To add a bit more context, even though the top-level statement rule can be re-used in a compound statement for stored procedures, stored functions, triggers, and events, it's probably good to distinguish that case from the top-level use case. E.g., an ALTER TABLE ... statement on the top-level may result in directly executing multiple SQLite queries, while when the same is passed as a procedure body, we may need to say it's unsupported.

Splitting further?
However, going a little bit deeper, any kind of distinction can be problematic. There are surely some grammar rules that can appear only in the context of others — tableElementList can never appear in the SELECT clause, for instance — but would it make any sense to implement such rules in CREATE/UPDATE translator class?
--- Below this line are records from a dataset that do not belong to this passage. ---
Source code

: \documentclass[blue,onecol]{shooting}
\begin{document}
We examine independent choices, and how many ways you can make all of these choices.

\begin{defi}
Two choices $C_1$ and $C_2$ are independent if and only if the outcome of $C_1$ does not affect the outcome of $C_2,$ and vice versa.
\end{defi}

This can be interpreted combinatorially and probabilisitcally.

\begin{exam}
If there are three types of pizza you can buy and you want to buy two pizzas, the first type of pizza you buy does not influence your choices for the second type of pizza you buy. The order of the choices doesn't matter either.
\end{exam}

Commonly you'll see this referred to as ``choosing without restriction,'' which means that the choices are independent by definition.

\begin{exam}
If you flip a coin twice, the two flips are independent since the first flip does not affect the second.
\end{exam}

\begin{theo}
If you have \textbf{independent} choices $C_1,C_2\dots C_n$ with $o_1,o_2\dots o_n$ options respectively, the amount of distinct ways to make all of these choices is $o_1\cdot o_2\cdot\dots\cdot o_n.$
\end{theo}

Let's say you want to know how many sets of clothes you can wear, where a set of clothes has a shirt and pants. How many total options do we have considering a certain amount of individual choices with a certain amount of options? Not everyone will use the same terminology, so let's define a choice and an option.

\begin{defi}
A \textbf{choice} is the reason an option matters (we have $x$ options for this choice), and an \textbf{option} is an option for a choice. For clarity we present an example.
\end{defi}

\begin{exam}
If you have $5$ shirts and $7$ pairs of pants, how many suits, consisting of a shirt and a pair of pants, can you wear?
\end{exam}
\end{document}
Or, should there be one huge switch to handle all the grammar rules, with maybe the exception of the top-level ones, as suggested above?

Translating vs. interpreting
Another way of looking at organizing the code is the difference between translating MySQL syntax into SQLite syntax vs. emulating a MySQL statement with multiple different SQLite statements or PHP calls. We can't completely separate these two, but I think it would be nice to be clear about where we are just translating, and where some logic is actually executed. Again, it seems to me that the top-level vs. deeper level could help here — each top-level statement could be handled by a "handler" class that would interpret the query in full, and these handlers could use a generic "translator" within them, whose task would only be to translate some MySQL constructs into SQLite syntax.
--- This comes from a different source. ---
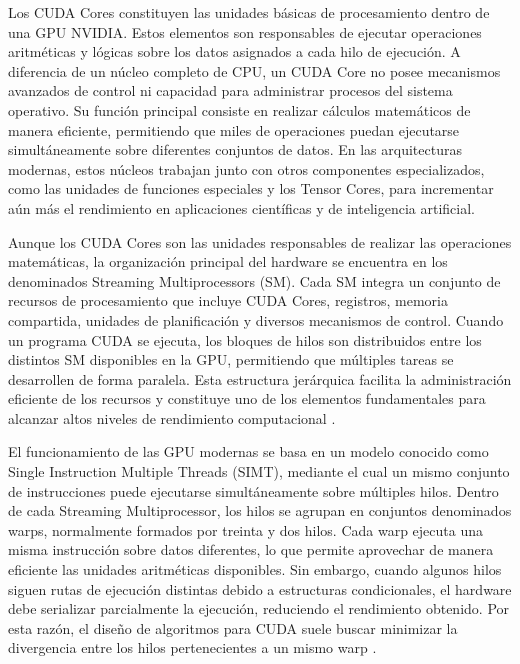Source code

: Los CUDA Cores constituyen las unidades básicas de procesamiento dentro de una GPU NVIDIA. Estos elementos son responsables de ejecutar operaciones aritméticas y lógicas sobre los datos asignados a cada hilo de ejecución. A diferencia de un núcleo completo de CPU, un CUDA Core no posee mecanismos avanzados de control ni capacidad para administrar procesos del sistema operativo. Su función principal consiste en realizar cálculos matemáticos de manera eficiente, permitiendo que miles de operaciones puedan ejecutarse simultáneamente sobre diferentes conjuntos de datos. En las arquitecturas modernas, estos núcleos trabajan junto con otros componentes especializados, como las unidades de funciones especiales y los Tensor Cores, para incrementar aún más el rendimiento en aplicaciones científicas y de inteligencia artificial.

Aunque los CUDA Cores son las unidades responsables de realizar las operaciones matemáticas, la organización principal del hardware se encuentra en los denominados Streaming Multiprocessors (SM). Cada SM integra un conjunto de recursos de procesamiento que incluye CUDA Cores, registros, memoria compartida, unidades de planificación y diversos mecanismos de control. Cuando un programa CUDA se ejecuta, los bloques de hilos son distribuidos entre los distintos SM disponibles en la GPU, permitiendo que múltiples tareas se desarrollen de forma paralela. Esta estructura jerárquica facilita la administración eficiente de los recursos y constituye uno de los elementos fundamentales para alcanzar altos niveles de rendimiento computacional \cite{introduccionCUDA,investigacionCUDA}.

El funcionamiento de las GPU modernas se basa en un modelo conocido como Single Instruction Multiple Threads (SIMT), mediante el cual un mismo conjunto de instrucciones puede ejecutarse simultáneamente sobre múltiples hilos. Dentro de cada Streaming Multiprocessor, los hilos se agrupan en conjuntos denominados warps, normalmente formados por treinta y dos hilos. Cada warp ejecuta una misma instrucción sobre datos diferentes, lo que permite aprovechar de manera eficiente las unidades aritméticas disponibles. Sin embargo, cuando algunos hilos siguen rutas de ejecución distintas debido a estructuras condicionales, el hardware debe serializar parcialmente la ejecución, reduciendo el rendimiento obtenido. Por esta razón, el diseño de algoritmos para CUDA suele buscar minimizar la divergencia entre los hilos pertenecientes a un mismo warp \cite{nvidiaProgrammingGuide,investigacionCUDA}.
class WP_SQLite_Create_Table_Translator {
	public function translate_create_table( WP_Parser_Node $ast ) {
		// CREATE TABLE ... LIKE ...
		// CREATE TABLE ... (LIKE ...)
		$has_like = $ast->get_descendant_token( WP_MySQL_Lexer::LIKE_SYMBOL );
		if ($has_like) {
			// Here we will need to run a query to get the table structure,
			// and then create the table:
			return $this->create_table_like( $ast );
		}

		// CREATE TABLE ... ( elements ) options
		// CREATE TABLE ... AS ...
		$elements_ast = $ast->get_child( 'tableElementList' );
		$has_as = $ast->get_descendant_token( WP_MySQL_Lexer::AS_SYMBOL );
		if ( $elements_ast && $has_as ) {
			throw new \Exception('"CREATE TABLE" with both column/constraint definition and "AS" clause is not supported');
		}
		
		// SQLite supporst both ( elements ) and "AS", so we can just rewrite
		// the query and run it. Rewriting can be done either partly here,
		// or fully in the translator.
		$query = $this->translator->translate( $ast );
		return $this->connection->query( $query );

		// Or, we rewrite the top-level `CREATE TABLE` here and nested nodes in the translator:
		$query = new WP_SQLite_Expression(
			array_merge(
				array( WP_SQLite_Token_Factory::raw( 'CREATE TABLE' ) ),
				array(
					$this->translate(
						$ast->get_child( 'tableName' )->get_child()
					),
				),
				array( WP_SQLite_Token_Factory::raw( '(' ) ),
				$this->translator->translate( $ast->get_child( 'tableElementList' ) ),
				array( WP_SQLite_Token_Factory::raw( ')' ) )
			)
		);
		return $this->connection->query( $query );

I'm not yet sure what's the optimal solution, but it feels like at least a bit of a concern separation would be useful. It would also be nice if we could solidify some AST node translation by unit testing the translated fragment as well (not only by the end-to-end tests that are run against SQLite), as such test would give immediate feedback and great diffs.

adamziel · 2024-11-15T18:48:39Z

Is there any downside to starting with a single giant class and splitting once that no longer serves the purpose?

Separation of concerns is a useful principle but it cuts both ways. Take Enterprise FizzBuzz. Great separation of concerns, extremely unreadable codebase. Too many concerns were defined and separated.

Therefore, I propose starting with just a single concern: Running MySQL queries in SQLite. Why? Because we don't really need modular code here. I don't think we'll ever need to use, say, SELECT statement translation as a component in any other context – therefore is it really useful to separate it?

I only propose that approach as a starting point. Perhaps it will make things unnecessarily complex and we'll have to look for other ways to slice it. I'm just not too excited about preemptively decoupling things that may not need decoupling at all.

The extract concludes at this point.